You are viewing a plain text version of this content. The canonical link for it is here.
Posted to solr-user@lucene.apache.org by bbarani <bb...@gmail.com> on 2011/04/07 16:37:11 UTC

SOLR support for unicode?

Hi,

We are trying to index heterogenous data using SOLR, some of the sources
have some unicode characters like Zone™  but SOLR is converting them to
Zone™. Any idea how to resolve this issue? 

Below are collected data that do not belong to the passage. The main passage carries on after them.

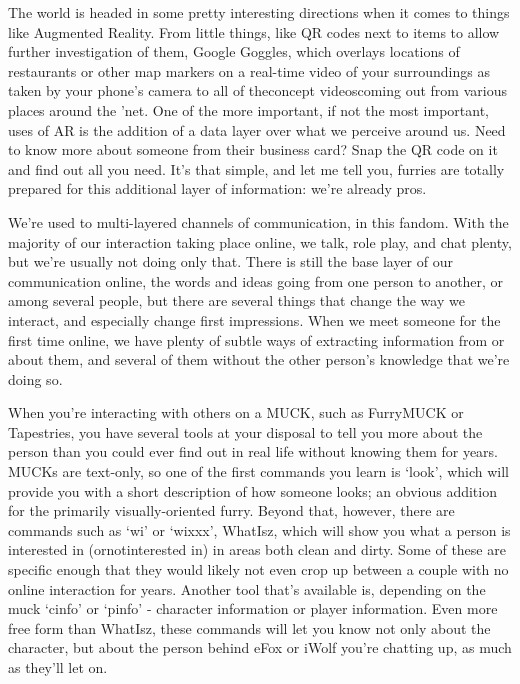 
The world is headed in some pretty interesting directions when it comes to things like Augmented Reality. From little things, like QR codes next to items to allow further investigation of them, Google Goggles, which overlays locations of restaurants or other map markers on a real-time video of your surroundings as taken by your phone's camera to all of theconcept videoscoming out from various places around the 'net. One of the more important, if not the most important, uses of AR is the addition of a data layer over what we perceive around us. Need to know more about someone from their business card? Snap the QR code on it and find out all you need. It's that simple, and let me tell you, furries are totally prepared for this additional layer of information: we're already pros.

We're used to multi-layered channels of communication, in this fandom. With the majority of our interaction taking place online, we talk, role play, and chat plenty, but we're usually not doing only that. There is still the base layer of our communication online, the words and ideas going from one person to another, or among several people, but there are several things that change the way we interact, and especially change first impressions. When we meet someone for the first time online, we have plenty of subtle ways of extracting information from or about them, and several of them without the other person's knowledge that we're doing so.

When you're interacting with others on a MUCK, such as FurryMUCK or Tapestries, you have several tools at your disposal to tell you more about the person than you could ever find out in real life without knowing them for years. MUCKs are text-only, so one of the first commands you learn is `look', which will provide you with a short description of how someone looks; an obvious addition for the primarily visually-oriented furry. Beyond that, however, there are commands such as `wi' or `wixxx', WhatIsz, which will show you what a person is interested in (ornotinterested in) in areas both clean and dirty. Some of these are specific enough that they would likely not even crop up between a couple with no online interaction for years. Another tool that's available is, depending on the muck `cinfo' or `pinfo' - character information or player information. Even more free form than WhatIsz, these commands will let you know not only about the character, but about the person behind eFox or iWolf you're chatting up, as much as they'll let on.

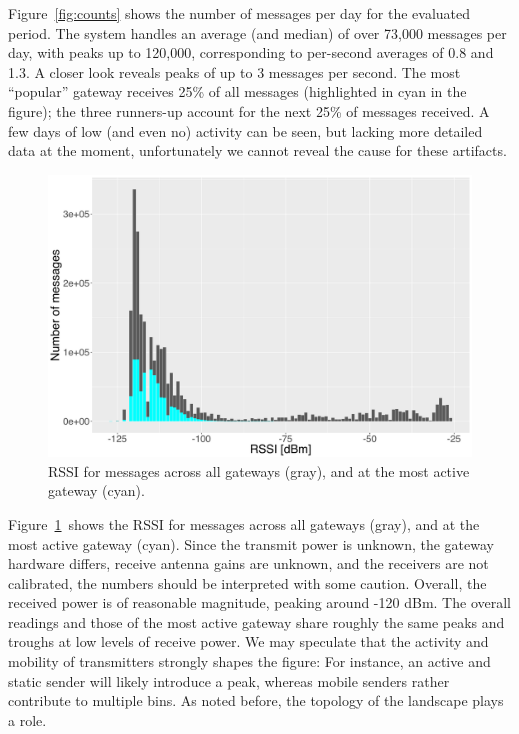 Figure~\ref{fig:counts} shows the number of messages per day for the
evaluated period. The system handles an average (and median) of over
73,000 messages per day, with peaks up to 120,000, corresponding to
per-second averages of 0.8 and 1.3. A closer look reveals peaks
of up to 3 messages per second. The most ``popular'' gateway
receives 25\% of all messages (highlighted in cyan in the figure);
the three runners-up account for
the next 25\% of messages received.
A few days of low (and even no) activity can be seen, but lacking
more detailed data at the moment, unfortunately we cannot reveal the
cause for these artifacts.

\begin{figure}
  \centering
  \includegraphics[width=\columnwidth]{figures/rssi.pdf}
  \caption{\acrshort{RSSI} for messages across all gateways (gray), and at the most active gateway (cyan).}
  \label{fig:rssi}
\end{figure}

Figure~\ref{fig:rssi} shows the \acrfull{RSSI} for messages across all
gateways (gray), and at the most active gateway (cyan).
Since the transmit power is unknown, the gateway hardware differs,
receive antenna gains are unknown, and the receivers are not calibrated,
the numbers should be interpreted with some caution.
Overall, the received power is of reasonable magnitude,
peaking around -120 dBm. The overall readings and those of
the most active gateway share roughly the same peaks and troughs
at low levels of receive power. We may speculate that the activity
and mobility of transmitters strongly shapes the figure: For instance,
an active and static sender will likely introduce a peak, whereas
mobile senders rather contribute to multiple bins. As noted before,
the topology of the landscape plays a role.


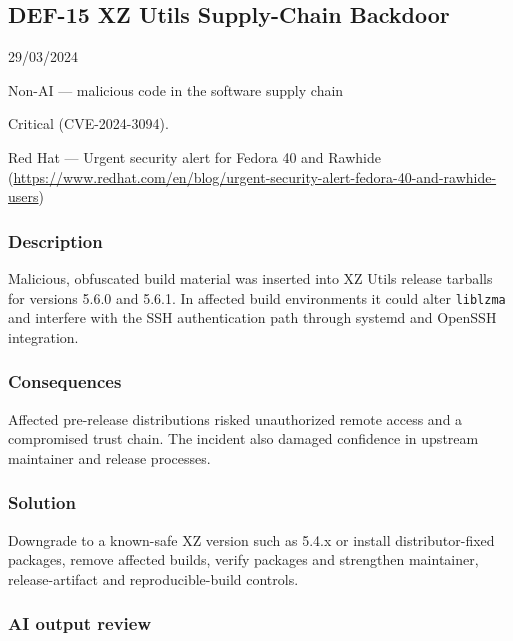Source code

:\subsection{DEF-15 XZ Utils Supply-Chain Backdoor}

\begin{description}[style=nextline,leftmargin=3.2cm]

\item[Publicized] 29/03/2024

\item[Category] Non-AI — malicious code in the software supply chain

\item[Severity] Critical (CVE-2024-3094).

\item[Source] Red Hat — Urgent security alert for Fedora 40 and Rawhide (\url{https://www.redhat.com/en/blog/urgent-security-alert-fedora-40-and-rawhide-users})

\end{description}

\subsubsection{Description}

Malicious, obfuscated build material was inserted into XZ Utils release tarballs for versions 5.6.0 and 5.6.1. In affected build environments it could alter \texttt{liblzma} and interfere with the SSH authentication path through systemd and OpenSSH integration.

\subsubsection{Consequences}

Affected pre-release distributions risked unauthorized remote access and a compromised trust chain. The incident also damaged confidence in upstream maintainer and release processes.

\subsubsection{Solution}

Downgrade to a known-safe XZ version such as 5.4.x or install distributor-fixed packages, remove affected builds, verify packages and strengthen maintainer, release-artifact and reproducible-build controls.

\subsubsection{AI output review}

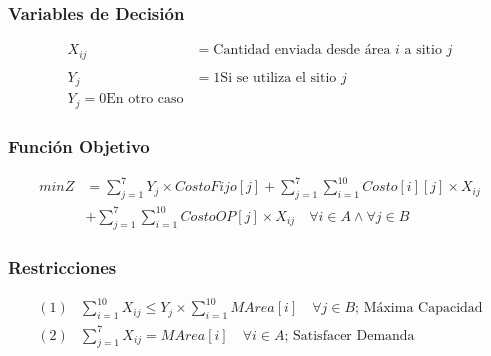 \documentclass[a4paper,12pt]{article}
\begin{document}
\subsubsection{Variables de Decisión}
\begin{equation*}
\begin{split}
	X_{ij}&=\text{Cantidad enviada desde área } i \text{ a sitio } j\\
	\\
	Y_j&=1 \text{Si se utiliza el sitio } j\\
	Y_j=0 \text{En otro caso}
\end{split}
\end{equation*}
\subsubsection{Función Objetivo}
\begin{equation*}
\begin{split}
	minZ &= \sum_{j=1}^{7}Y_j\times CostoFijo[j] + \sum_{j=1}^{7}\sum_{i=1}^{10}Costo[i][j]\times X_{ij}\\ 
	&+ \sum_{j=1}^{7}\sum_{i=1}^{10}CostoOP[j]\times X_{ij} \quad \forall i \in A \wedge \forall j \in B
\end{split}
\end{equation*}
\subsubsection{Restricciones}
\begin{equation*}
\begin{split}
	(1)& \sum_{i=1}^{10}X_{ij}\leq Y_{j}\times \sum_{i=1}^{10}MArea[i]\quad\forall j\in B \text{; Máxima Capacidad}\\
	(2)&\sum_{j=1}^{7}X_{ij}=MArea[i]\quad\forall i\in A \text{; Satisfacer Demanda}
\end{split}
\end{equation*}
\end{document}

I am using SOLR on Jetty server...

Thanks,
Barani

--
View this message in context: http://lucene.472066.n3.nabble.com/SOLR-support-for-unicode-tp2790512p2790512.html
Sent from the Solr - User mailing list archive at Nabble.com.

Re: SOLR support for unicode?

Posted by Sivasakthivel <si...@gmail.com>.
Hi,

Thanks for your response. I am currently working in this issue.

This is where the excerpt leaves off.